For just a moment I couldn’t feel my legs. The Wonder Dog was lying down next to my bed, his tired old body stretched across his orthopedic bed and the shag rug underneath. He smiled up at me as he does every morning. But his eyes looked worried as he seemed to sense that I was out of sorts.
He worked slowly to rise from his slumber and greet me with a nose nudge that is part “good morning” and “Let’s go for our sunrise stroll.”
His front legs extended and his chest worked the lift. His back legs followed like tent poles…straightened and immobile. They collapsed under his eighty-three pounds. He panted a moment and went for a second take. Collapsing again as I got up and tucked my hands under his hips and said, “C’mon pal…need a little lift?” He steadied and his tail wagged in appreciation. I threw on my jeans and grabbed a sweatshirt and said, “Let’s go, little man.”
I walked down to the landing at the bottom of the staircase and looked back up at him. He stood ready and calculated his descent. I waited in a catcher’s position on the landing. He began, slowly at first. Momentum turned a careful walk into a slide by the time he made it to me. I caught him, as I do, and we enjoyed a laugh. It’s a bit of a kooky tradition now. Tybee navigated the two bottom stairs from the landing to the wood floors of the den. He stopped at his water bowl and lapped away as I grabbed my boots and his leash. He stood at the top of the three stairs that lead to the front door. He waits for me to open the door before going down the wooden stairs. That way he can sail right through the entry way and on to the patio.

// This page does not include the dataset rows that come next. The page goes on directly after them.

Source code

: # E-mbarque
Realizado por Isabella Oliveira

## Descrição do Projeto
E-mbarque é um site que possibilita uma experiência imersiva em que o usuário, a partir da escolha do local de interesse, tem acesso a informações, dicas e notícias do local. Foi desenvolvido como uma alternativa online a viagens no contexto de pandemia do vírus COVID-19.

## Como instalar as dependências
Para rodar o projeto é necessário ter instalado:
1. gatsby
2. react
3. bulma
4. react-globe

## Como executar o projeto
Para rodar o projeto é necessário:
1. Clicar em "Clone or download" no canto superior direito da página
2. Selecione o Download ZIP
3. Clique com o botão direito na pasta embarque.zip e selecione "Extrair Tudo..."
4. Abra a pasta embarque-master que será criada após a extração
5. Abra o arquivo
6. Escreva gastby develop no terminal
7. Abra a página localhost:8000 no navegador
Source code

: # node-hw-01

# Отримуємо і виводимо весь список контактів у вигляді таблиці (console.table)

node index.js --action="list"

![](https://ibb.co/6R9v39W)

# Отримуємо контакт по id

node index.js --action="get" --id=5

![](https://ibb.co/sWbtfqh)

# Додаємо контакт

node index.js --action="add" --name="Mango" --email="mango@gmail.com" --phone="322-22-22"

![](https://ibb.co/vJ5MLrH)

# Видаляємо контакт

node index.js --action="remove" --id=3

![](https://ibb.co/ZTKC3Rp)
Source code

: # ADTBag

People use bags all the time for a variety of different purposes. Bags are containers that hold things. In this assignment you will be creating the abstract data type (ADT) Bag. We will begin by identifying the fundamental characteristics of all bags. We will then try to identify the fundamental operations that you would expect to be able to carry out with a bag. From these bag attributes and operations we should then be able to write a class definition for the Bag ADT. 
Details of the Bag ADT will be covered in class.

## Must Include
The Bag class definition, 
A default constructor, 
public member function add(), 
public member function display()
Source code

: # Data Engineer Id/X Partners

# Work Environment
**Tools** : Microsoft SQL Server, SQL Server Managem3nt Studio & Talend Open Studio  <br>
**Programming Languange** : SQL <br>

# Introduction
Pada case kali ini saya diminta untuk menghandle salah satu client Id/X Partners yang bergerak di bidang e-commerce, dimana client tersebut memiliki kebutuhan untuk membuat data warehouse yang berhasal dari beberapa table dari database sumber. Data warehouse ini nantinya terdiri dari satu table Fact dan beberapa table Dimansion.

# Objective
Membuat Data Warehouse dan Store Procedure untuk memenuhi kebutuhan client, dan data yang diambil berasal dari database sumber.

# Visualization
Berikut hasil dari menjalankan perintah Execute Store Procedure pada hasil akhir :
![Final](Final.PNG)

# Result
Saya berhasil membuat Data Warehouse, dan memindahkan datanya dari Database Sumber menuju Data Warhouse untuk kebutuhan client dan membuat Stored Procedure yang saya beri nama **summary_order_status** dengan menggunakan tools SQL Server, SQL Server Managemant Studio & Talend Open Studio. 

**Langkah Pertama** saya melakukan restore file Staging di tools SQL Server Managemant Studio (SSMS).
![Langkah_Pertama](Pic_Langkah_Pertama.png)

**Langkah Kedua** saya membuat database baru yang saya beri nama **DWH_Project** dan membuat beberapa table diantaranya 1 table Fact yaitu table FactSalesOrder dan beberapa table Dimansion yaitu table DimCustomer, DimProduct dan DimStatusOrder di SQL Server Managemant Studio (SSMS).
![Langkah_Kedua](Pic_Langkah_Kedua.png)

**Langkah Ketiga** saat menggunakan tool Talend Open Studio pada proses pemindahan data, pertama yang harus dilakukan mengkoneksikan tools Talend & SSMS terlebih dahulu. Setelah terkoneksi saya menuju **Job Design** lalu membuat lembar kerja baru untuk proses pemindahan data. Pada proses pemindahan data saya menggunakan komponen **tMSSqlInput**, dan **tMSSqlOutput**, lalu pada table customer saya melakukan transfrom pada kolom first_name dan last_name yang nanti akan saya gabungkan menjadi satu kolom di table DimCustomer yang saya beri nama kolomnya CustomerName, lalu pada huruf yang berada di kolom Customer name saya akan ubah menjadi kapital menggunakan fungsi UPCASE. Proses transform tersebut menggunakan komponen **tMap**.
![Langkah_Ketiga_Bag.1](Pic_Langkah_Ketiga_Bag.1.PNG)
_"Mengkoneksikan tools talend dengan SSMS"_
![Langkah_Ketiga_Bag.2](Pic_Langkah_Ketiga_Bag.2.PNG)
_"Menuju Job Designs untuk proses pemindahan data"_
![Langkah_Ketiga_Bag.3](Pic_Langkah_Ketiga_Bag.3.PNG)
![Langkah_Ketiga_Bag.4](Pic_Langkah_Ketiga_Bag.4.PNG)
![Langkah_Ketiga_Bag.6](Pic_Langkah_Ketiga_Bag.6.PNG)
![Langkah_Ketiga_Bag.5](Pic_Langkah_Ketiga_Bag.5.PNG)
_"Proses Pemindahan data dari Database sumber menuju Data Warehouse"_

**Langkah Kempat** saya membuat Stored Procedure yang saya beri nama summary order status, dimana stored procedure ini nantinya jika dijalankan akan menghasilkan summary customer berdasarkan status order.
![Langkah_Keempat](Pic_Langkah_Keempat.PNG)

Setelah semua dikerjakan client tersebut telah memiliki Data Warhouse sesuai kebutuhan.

We are now ready for our morning walk.
He loves to walk. He compensates. His front legs working, at times, in a full canter. His back legs, stiff, but steady now serve more as a rudder.
I am convinced that my dream came to me as a medium of empathy. For just a time, in my unconscious state, I was aware of the nature of a chronic disability. I felt–or didn’t “feel” in this case–what it must be like to live within a body that doesn’t work like we want it to. This wonderful companion of mine shows me that spirit and determination can trump limits of the anatomical kind.
I will be there one day. My body’s Early Warning System offers pings of what will surely be more acute in the days ahead. A pain here, a kink there, a “where did that come from?” moment. I look at my best friend of 17 years and realize that he wants to leave me with his wisdom and inspiration for living through all manner of trials. He climbs the stairs of my three story village town home several times a day. If I go up, he comes with me…despite my encouraging him to stay downstairs. It takes him a while, but he gets there on his time. He comes back down. Gravity does most of the work while he uses his front legs for brakes. Then he finds his place on his deck bed and lounges in the sun near a River Oak.
Thank you, my perfect pal.
I choose to live. I choose to live well. Despite these damned legs.